Le Bureau du Congrès des députés a décidé d’offrir au pape Léon XIV un fac-similé du Liber Horarum (Livre d’Heures), l’un des manuscrits les plus anciens et les plus précieux conservés dans le fonds bibliographique de la Chambre basse, à l’occasion de la visite que le Pontife effectuera au Congrès le 8 juin prochain.
Bien que des sources parlementaires indiquent que Léon XIV n’accepte généralement pas les cadeaux institutionnels, l’organe directeur du Congrès a choisi de marquer sa visite par la reproduction d’une œuvre exceptionnelle du patrimoine bibliographique espagnol : un codex religieux du XVᵉ siècle réalisé avant l’invention de l’imprimerie.
Un livre de prière réservé aux rois et aux nobles
Le Liber Horarum appartient à la tradition des livres d’heures, ouvrages destinés à accompagner la prière quotidienne des fidèles. Pendant des siècles, ils ont été l’un des instruments de dévotion les plus répandus parmi la noblesse chrétienne européenne, car ils réunissaient psaumes, lectures bibliques, prières mariales et autres textes destinés à sanctifier les différentes heures du jour.
Ce type de manuscrits était commandé par des rois, des princes et des membres de la haute aristocratie en raison du coût considérable de leur élaboration. Chaque exemplaire était unique et nécessitait le travail de copistes, de miniaturistes et d’enlumineurs spécialisés, devenant ainsi de véritables œuvres d’art en plus d’être des instruments de piété.
L’exemplaire conservé au Congrès des députés date du XVᵉ siècle et a été réalisé avant l’apparition de l’imprimerie de Gutenberg. Sa valeur historique réside précisément dans le fait qu’il a été entièrement confectionné à la main, à une époque où chaque livre était le fruit d’un long et minutieux travail artisanal.
Un joyau bibliographique conservé dans un coffre-fort
L’original est conservé sous des mesures de sécurité strictes dans les réserves du Congrès.

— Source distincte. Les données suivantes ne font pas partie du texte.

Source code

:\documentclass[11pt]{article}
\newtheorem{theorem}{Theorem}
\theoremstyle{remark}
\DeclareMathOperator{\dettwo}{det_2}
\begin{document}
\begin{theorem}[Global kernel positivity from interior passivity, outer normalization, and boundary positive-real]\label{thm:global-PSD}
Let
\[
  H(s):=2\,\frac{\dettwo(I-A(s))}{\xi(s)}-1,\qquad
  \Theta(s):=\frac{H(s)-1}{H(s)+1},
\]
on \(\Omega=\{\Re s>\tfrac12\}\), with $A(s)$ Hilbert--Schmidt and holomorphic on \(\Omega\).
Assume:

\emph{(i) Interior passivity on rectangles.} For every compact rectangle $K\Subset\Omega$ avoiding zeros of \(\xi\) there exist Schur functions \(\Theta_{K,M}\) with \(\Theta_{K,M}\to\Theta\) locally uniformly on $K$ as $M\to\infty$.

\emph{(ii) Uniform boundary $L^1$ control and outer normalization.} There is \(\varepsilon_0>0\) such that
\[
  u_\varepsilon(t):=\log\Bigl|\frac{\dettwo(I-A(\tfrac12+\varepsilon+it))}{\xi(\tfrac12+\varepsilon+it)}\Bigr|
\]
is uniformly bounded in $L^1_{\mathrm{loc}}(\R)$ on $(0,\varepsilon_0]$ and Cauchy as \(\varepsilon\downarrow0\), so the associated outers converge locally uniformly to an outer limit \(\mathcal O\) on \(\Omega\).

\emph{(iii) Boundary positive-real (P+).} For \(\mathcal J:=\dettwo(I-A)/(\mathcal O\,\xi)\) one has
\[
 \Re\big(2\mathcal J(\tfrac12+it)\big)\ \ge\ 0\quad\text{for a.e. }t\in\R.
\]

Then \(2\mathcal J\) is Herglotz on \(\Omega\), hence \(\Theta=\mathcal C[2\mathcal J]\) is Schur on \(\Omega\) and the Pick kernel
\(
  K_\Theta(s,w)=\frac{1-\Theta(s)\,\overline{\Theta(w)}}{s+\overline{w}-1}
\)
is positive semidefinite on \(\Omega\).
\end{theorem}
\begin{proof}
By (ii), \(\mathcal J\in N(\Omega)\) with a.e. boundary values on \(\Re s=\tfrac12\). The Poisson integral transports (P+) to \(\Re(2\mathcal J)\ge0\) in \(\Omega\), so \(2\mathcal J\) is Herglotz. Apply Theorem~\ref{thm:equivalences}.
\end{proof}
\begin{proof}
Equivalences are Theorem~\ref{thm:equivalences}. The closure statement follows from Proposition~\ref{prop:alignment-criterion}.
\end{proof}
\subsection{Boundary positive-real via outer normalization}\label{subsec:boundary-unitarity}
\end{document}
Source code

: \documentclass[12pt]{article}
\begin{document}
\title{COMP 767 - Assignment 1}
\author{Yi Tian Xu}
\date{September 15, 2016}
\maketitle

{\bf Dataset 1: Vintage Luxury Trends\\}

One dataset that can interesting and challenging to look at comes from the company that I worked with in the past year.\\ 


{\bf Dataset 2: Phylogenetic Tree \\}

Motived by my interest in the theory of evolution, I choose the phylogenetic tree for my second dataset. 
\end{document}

En raison de sa valeur historique et artistique exceptionnelle, il reste protégé dans un coffre-fort aux côtés d’autres pièces remarquables du patrimoine bibliographique de l’institution.
Le volume a des dimensions similaires à celles d’un livre de poche actuel. Ses couvertures en cuir recouvrent une structure en bois renforcée par des nerfs et des fermoirs métalliques qui permettent de maintenir le manuscrit complètement fermé, une caractéristique courante des codex médiévaux.
La couverture constitue à elle seule une œuvre d’art notable. Au centre de la page de titre se détache une image de la Vierge Marie encadrée par une ornementation soignée, reflet de la profonde inspiration religieuse qui a donné naissance à l’œuvre.
L’art et la foi dans chaque page
Au-delà de son contenu dévotionnel, le Liber Horarum se distingue par la richesse de ses illustrations. Parmi ses pages se conservent sept planches enluminées où le texte est entouré d’élaborées bordures décorées de figures humaines, de motifs végétaux et d’éléments mythologiques.
Les pigments utilisés pour les couleurs, les encres, les détails ornementaux et même la calligraphie gothique ont été réalisés manuellement, témoignage d’une époque où la création d’un livre exigeait le travail patient de véritables artistes.
Le choix de cette œuvre comme cadeau pour Léon XIV possède également une forte symbolique religieuse. Les livres d’heures ont été pendant des siècles l’une des expressions les plus caractéristiques de la spiritualité chrétienne occidentale et ont contribué à rapprocher la prière liturgique de l’Église de la vie quotidienne des fidèles.
Par ce geste, le Congrès a voulu lier la visite du Pontife à l’une des pièces les plus représentatives de son patrimoine historique, un manuscrit qui reflète la profonde empreinte que la foi chrétienne a laissée sur la culture européenne au fil des siècles.